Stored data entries
::::::::
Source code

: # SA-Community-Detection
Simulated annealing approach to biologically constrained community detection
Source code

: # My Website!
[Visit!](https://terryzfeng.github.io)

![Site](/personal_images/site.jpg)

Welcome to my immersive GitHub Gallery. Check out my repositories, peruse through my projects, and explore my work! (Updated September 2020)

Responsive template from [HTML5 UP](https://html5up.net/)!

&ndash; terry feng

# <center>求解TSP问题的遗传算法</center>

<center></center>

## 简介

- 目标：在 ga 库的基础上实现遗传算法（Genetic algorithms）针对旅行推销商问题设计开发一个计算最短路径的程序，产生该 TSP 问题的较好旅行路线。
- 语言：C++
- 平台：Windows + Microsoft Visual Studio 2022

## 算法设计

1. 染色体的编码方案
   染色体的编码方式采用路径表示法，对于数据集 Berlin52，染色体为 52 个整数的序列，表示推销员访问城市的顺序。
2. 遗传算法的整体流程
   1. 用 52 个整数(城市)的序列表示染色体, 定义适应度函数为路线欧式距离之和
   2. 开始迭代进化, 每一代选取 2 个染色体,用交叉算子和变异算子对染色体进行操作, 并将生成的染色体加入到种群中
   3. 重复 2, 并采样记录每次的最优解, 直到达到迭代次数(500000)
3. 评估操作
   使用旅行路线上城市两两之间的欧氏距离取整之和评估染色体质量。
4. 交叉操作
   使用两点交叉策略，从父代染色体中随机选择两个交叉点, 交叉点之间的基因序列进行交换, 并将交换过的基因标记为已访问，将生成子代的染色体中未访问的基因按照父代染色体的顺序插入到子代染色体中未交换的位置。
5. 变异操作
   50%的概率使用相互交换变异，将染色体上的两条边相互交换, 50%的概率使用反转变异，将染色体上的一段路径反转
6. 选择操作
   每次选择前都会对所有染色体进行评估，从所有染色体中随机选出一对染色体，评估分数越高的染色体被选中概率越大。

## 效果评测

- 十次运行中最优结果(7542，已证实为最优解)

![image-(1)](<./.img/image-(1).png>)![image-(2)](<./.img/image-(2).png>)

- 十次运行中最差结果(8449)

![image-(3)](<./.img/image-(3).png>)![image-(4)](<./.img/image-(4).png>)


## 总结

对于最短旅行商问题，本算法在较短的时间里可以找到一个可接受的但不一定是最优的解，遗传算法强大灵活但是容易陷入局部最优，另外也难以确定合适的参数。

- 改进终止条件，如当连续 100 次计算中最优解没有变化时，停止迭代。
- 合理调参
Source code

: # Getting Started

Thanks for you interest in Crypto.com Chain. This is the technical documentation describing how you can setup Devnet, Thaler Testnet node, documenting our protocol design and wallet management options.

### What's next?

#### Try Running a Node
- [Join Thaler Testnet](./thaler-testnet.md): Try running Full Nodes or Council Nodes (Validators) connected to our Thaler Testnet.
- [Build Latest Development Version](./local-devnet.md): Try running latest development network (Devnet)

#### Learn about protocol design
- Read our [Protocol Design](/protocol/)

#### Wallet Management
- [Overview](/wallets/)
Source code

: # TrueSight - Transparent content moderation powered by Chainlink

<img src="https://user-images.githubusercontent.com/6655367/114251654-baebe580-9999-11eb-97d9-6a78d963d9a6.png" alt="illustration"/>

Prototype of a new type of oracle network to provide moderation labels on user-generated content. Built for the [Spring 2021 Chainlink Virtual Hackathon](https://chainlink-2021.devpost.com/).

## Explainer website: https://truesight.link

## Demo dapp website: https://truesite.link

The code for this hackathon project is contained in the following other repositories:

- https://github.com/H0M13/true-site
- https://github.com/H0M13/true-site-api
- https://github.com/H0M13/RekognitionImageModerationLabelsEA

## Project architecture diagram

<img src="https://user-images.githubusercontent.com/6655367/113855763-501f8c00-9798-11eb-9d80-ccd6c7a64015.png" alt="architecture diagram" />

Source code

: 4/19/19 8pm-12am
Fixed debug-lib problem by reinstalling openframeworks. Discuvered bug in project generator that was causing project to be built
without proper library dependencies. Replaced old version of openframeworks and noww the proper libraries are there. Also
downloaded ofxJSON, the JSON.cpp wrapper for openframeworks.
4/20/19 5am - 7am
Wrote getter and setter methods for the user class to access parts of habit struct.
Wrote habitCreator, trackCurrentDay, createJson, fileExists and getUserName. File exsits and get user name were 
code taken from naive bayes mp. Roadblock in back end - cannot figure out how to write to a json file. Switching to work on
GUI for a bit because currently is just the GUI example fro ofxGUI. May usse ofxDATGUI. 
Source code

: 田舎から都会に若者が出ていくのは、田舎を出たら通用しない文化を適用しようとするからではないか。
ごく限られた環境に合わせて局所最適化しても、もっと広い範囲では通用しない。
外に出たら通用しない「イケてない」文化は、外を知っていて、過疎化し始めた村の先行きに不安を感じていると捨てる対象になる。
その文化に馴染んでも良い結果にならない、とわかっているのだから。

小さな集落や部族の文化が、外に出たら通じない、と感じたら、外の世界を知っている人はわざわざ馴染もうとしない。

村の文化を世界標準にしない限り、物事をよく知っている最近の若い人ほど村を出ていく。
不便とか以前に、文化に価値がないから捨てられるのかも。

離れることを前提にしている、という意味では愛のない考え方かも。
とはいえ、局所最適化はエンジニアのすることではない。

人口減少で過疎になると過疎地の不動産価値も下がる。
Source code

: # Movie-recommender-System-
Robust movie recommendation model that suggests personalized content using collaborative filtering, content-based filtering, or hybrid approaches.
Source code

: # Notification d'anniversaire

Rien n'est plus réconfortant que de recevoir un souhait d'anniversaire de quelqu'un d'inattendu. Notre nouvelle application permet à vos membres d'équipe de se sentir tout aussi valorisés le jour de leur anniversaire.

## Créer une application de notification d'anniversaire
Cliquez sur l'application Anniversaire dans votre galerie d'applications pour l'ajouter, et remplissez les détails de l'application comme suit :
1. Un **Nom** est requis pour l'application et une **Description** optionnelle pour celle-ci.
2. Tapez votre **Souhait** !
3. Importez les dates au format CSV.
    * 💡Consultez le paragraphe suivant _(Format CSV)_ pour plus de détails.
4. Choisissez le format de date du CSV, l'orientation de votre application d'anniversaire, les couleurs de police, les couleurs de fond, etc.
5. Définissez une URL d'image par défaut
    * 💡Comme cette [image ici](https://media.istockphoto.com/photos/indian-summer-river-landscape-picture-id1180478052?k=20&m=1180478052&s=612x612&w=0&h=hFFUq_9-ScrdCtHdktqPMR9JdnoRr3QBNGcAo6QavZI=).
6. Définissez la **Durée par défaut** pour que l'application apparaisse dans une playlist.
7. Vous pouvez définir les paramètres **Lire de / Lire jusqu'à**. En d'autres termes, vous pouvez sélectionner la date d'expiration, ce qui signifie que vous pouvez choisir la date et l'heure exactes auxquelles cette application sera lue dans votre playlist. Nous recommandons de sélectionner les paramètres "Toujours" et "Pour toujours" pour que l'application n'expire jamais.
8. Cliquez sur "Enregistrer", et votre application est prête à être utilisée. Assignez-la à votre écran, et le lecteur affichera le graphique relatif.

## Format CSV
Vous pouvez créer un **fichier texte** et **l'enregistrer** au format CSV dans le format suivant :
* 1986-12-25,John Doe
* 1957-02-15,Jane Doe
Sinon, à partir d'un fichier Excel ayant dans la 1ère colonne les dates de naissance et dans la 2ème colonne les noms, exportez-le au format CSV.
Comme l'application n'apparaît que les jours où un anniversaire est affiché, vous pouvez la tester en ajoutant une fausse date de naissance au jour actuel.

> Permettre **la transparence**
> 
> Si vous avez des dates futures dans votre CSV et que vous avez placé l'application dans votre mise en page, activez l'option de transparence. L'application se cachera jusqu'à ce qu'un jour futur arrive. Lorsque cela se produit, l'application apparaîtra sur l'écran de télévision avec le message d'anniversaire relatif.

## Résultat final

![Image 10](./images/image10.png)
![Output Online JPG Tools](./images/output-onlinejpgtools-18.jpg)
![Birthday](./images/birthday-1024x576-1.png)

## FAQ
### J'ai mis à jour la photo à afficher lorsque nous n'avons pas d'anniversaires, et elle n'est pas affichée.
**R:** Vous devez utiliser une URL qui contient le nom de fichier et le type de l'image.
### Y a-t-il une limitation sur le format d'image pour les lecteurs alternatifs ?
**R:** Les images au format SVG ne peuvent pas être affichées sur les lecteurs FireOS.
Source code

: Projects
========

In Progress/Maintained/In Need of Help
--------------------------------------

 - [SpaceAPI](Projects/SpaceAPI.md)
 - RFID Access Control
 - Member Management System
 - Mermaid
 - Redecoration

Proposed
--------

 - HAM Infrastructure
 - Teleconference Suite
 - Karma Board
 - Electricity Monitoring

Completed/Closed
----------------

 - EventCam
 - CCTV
::::::::
● What you should do
Compute the number of lines above that contain the string "détails". Reply with that value only.

● Finished exercise
2